§ **Problem details**
Verbatim repeat, images excluded. Give each entry again as written.

§ **Listed records**
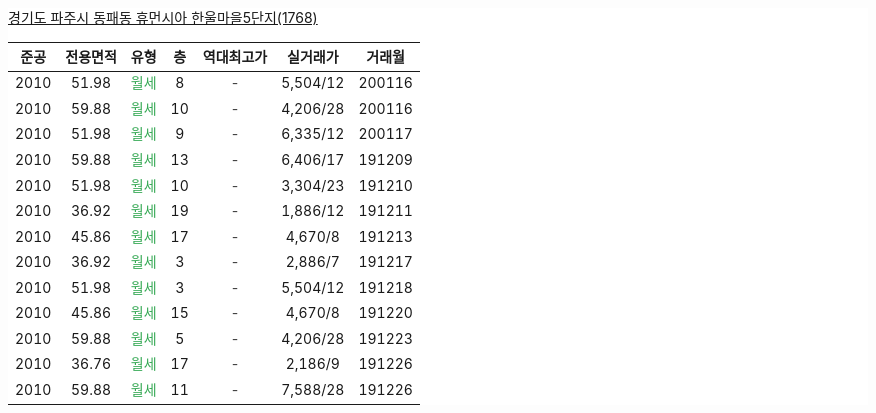 
[경기도 파주시 동패동 휴먼시아 한울마을5단지(1768)](https://search.naver.com/search.naver?query=%EA%B2%BD%EA%B8%B0%EB%8F%84+%ED%8C%8C%EC%A3%BC%EC%8B%9C+%EB%8F%99%ED%8C%A8%EB%8F%99+%ED%9C%B4%EB%A8%BC%EC%8B%9C%EC%95%84+%ED%95%9C%EC%9A%B8%EB%A7%88%EC%9D%845%EB%8B%A8%EC%A7%80%281768%29)

|준공|전용면적|유형|층|역대최고가|실거래가|거래월|
|:---:|:---:|:---:|:---:|:---:|:---:|:---:|
|2010|51.98|<span style="color:#34a853">월세</span>|8|<span style="color:#444444">-</span>|5,504/12|200116|
|2010|59.88|<span style="color:#34a853">월세</span>|10|<span style="color:#444444">-</span>|4,206/28|200116|
|2010|51.98|<span style="color:#34a853">월세</span>|9|<span style="color:#444444">-</span>|6,335/12|200117|
|2010|59.88|<span style="color:#34a853">월세</span>|13|<span style="color:#444444">-</span>|6,406/17|191209|
|2010|51.98|<span style="color:#34a853">월세</span>|10|<span style="color:#444444">-</span>|3,304/23|191210|
|2010|36.92|<span style="color:#34a853">월세</span>|19|<span style="color:#444444">-</span>|1,886/12|191211|
|2010|45.86|<span style="color:#34a853">월세</span>|17|<span style="color:#444444">-</span>|4,670/8|191213|
|2010|36.92|<span style="color:#34a853">월세</span>|3|<span style="color:#444444">-</span>|2,886/7|191217|
|2010|51.98|<span style="color:#34a853">월세</span>|3|<span style="color:#444444">-</span>|5,504/12|191218|
|2010|45.86|<span style="color:#34a853">월세</span>|15|<span style="color:#444444">-</span>|4,670/8|191220|
|2010|59.88|<span style="color:#34a853">월세</span>|5|<span style="color:#444444">-</span>|4,206/28|191223|
|2010|36.76|<span style="color:#34a853">월세</span>|17|<span style="color:#444444">-</span>|2,186/9|191226|
|2010|59.88|<span style="color:#34a853">월세</span>|11|<span style="color:#444444">-</span>|7,588/28|191226|
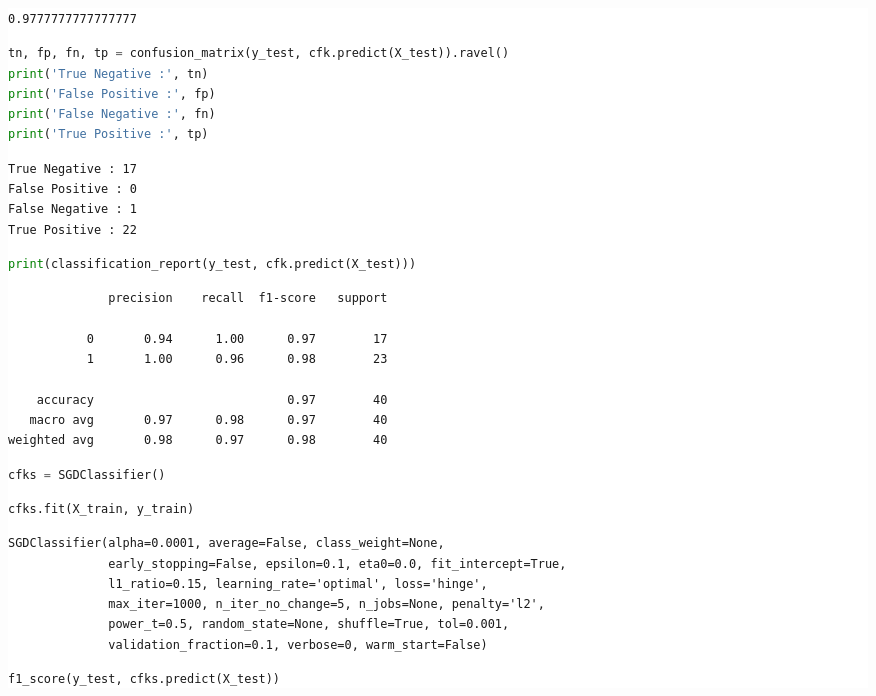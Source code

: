 


    0.9777777777777777




```python
tn, fp, fn, tp = confusion_matrix(y_test, cfk.predict(X_test)).ravel()
print('True Negative :', tn)
print('False Positive :', fp)
print('False Negative :', fn)
print('True Positive :', tp)
```

    True Negative : 17
    False Positive : 0
    False Negative : 1
    True Positive : 22



```python
print(classification_report(y_test, cfk.predict(X_test)))
```

                  precision    recall  f1-score   support
    
               0       0.94      1.00      0.97        17
               1       1.00      0.96      0.98        23
    
        accuracy                           0.97        40
       macro avg       0.97      0.98      0.97        40
    weighted avg       0.98      0.97      0.98        40
    



```python
cfks = SGDClassifier()
```


```python
cfks.fit(X_train, y_train)
```




    SGDClassifier(alpha=0.0001, average=False, class_weight=None,
                  early_stopping=False, epsilon=0.1, eta0=0.0, fit_intercept=True,
                  l1_ratio=0.15, learning_rate='optimal', loss='hinge',
                  max_iter=1000, n_iter_no_change=5, n_jobs=None, penalty='l2',
                  power_t=0.5, random_state=None, shuffle=True, tol=0.001,
                  validation_fraction=0.1, verbose=0, warm_start=False)




```python
f1_score(y_test, cfks.predict(X_test))
```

§ **Solution below**
[경기도 파주시 동패동 휴먼시아 한울마을5단지(1768)](https://search.naver.com/search.naver?query=%EA%B2%BD%EA%B8%B0%EB%8F%84+%ED%8C%8C%EC%A3%BC%EC%8B%9C+%EB%8F%99%ED%8C%A8%EB%8F%99+%ED%9C%B4%EB%A8%BC%EC%8B%9C%EC%95%84+%ED%95%9C%EC%9A%B8%EB%A7%88%EC%9D%845%EB%8B%A8%EC%A7%80%281768%29)

|준공|전용면적|유형|층|역대최고가|실거래가|거래월|
|:---:|:---:|:---:|:---:|:---:|:---:|:---:|
|2010|51.98|<span style="color:#34a853">월세</span>|8|<span style="color:#444444">-</span>|5,504/12|200116|
|2010|59.88|<span style="color:#34a853">월세</span>|10|<span style="color:#444444">-</span>|4,206/28|200116|
|2010|51.98|<span style="color:#34a853">월세</span>|9|<span style="color:#444444">-</span>|6,335/12|200117|
|2010|59.88|<span style="color:#34a853">월세</span>|13|<span style="color:#444444">-</span>|6,406/17|191209|
|2010|51.98|<span style="color:#34a853">월세</span>|10|<span style="color:#444444">-</span>|3,304/23|191210|
|2010|36.92|<span style="color:#34a853">월세</span>|19|<span style="color:#444444">-</span>|1,886/12|191211|
|2010|45.86|<span style="color:#34a853">월세</span>|17|<span style="color:#444444">-</span>|4,670/8|191213|
|2010|36.92|<span style="color:#34a853">월세</span>|3|<span style="color:#444444">-</span>|2,886/7|191217|
|2010|51.98|<span style="color:#34a853">월세</span>|3|<span style="color:#444444">-</span>|5,504/12|191218|
|2010|45.86|<span style="color:#34a853">월세</span>|15|<span style="color:#444444">-</span>|4,670/8|191220|
|2010|59.88|<span style="color:#34a853">월세</span>|5|<span style="color:#444444">-</span>|4,206/28|191223|
|2010|36.76|<span style="color:#34a853">월세</span>|17|<span style="color:#444444">-</span>|2,186/9|191226|
|2010|59.88|<span style="color:#34a853">월세</span>|11|<span style="color:#444444">-</span>|7,588/28|191226|
Source code

: 


    0.9777777777777777




```python
tn, fp, fn, tp = confusion_matrix(y_test, cfk.predict(X_test)).ravel()
print('True Negative :', tn)
print('False Positive :', fp)
print('False Negative :', fn)
print('True Positive :', tp)
```

    True Negative : 17
    False Positive : 0
    False Negative : 1
    True Positive : 22



```python
print(classification_report(y_test, cfk.predict(X_test)))
```

                  precision    recall  f1-score   support
    
               0       0.94      1.00      0.97        17
               1       1.00      0.96      0.98        23
    
        accuracy                           0.97        40
       macro avg       0.97      0.98      0.97        40
    weighted avg       0.98      0.97      0.98        40
    



```python
cfks = SGDClassifier()
```


```python
cfks.fit(X_train, y_train)
```




    SGDClassifier(alpha=0.0001, average=False, class_weight=None,
                  early_stopping=False, epsilon=0.1, eta0=0.0, fit_intercept=True,
                  l1_ratio=0.15, learning_rate='optimal', loss='hinge',
                  max_iter=1000, n_iter_no_change=5, n_jobs=None, penalty='l2',
                  power_t=0.5, random_state=None, shuffle=True, tol=0.001,
                  validation_fraction=0.1, verbose=0, warm_start=False)




```python
f1_score(y_test, cfks.predict(X_test))
```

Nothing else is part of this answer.